(Plain-text document sources)
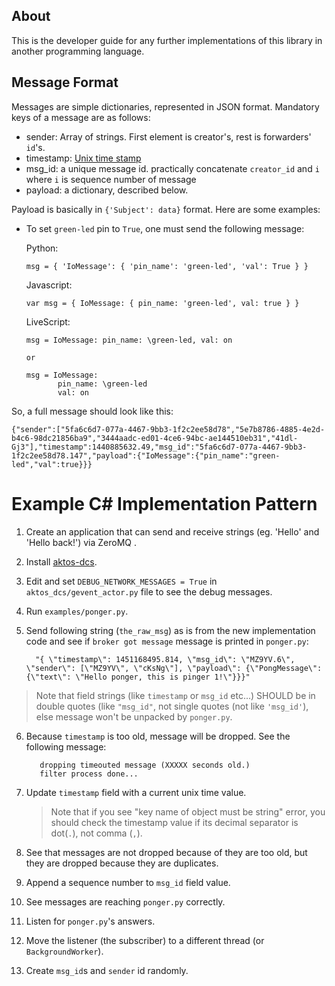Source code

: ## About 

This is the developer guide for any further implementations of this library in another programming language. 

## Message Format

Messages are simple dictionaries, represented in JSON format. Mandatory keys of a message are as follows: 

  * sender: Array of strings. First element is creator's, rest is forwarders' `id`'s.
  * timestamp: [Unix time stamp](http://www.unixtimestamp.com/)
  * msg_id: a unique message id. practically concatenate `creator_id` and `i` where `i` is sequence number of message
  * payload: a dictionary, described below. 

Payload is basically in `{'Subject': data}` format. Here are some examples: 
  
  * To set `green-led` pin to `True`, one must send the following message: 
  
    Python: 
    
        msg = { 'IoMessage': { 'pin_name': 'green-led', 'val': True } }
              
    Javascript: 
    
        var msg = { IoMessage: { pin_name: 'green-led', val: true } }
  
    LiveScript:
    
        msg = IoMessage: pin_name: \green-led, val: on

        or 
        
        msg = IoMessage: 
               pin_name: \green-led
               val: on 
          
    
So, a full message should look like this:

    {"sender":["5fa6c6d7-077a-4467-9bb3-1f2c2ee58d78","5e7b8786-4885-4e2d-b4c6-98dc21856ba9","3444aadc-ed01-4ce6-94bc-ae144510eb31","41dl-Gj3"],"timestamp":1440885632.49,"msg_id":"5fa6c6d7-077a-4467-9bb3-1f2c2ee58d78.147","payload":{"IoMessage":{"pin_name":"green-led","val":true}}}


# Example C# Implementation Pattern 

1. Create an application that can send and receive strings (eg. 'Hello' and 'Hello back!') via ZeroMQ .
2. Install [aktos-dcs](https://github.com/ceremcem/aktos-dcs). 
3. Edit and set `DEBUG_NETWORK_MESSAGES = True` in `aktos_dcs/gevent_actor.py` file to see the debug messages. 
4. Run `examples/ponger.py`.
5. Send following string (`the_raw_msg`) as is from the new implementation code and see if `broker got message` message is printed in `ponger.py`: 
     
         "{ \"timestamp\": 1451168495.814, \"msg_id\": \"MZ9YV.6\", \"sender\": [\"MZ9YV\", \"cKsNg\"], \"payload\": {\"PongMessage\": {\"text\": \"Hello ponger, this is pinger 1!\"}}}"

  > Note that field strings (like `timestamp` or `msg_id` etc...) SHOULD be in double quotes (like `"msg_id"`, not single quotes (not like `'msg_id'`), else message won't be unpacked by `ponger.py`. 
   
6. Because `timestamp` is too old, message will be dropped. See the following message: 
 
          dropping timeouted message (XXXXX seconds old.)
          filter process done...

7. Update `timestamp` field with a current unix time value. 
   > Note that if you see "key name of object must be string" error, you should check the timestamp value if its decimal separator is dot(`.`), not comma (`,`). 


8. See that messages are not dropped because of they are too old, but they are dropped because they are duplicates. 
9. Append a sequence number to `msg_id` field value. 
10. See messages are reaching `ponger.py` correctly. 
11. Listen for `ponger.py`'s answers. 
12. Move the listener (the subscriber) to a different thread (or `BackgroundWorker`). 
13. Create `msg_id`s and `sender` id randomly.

▸ What needs to be done
Within the entries above, how many lines include the word "Note"? Respond with the number only.

▸ Response
2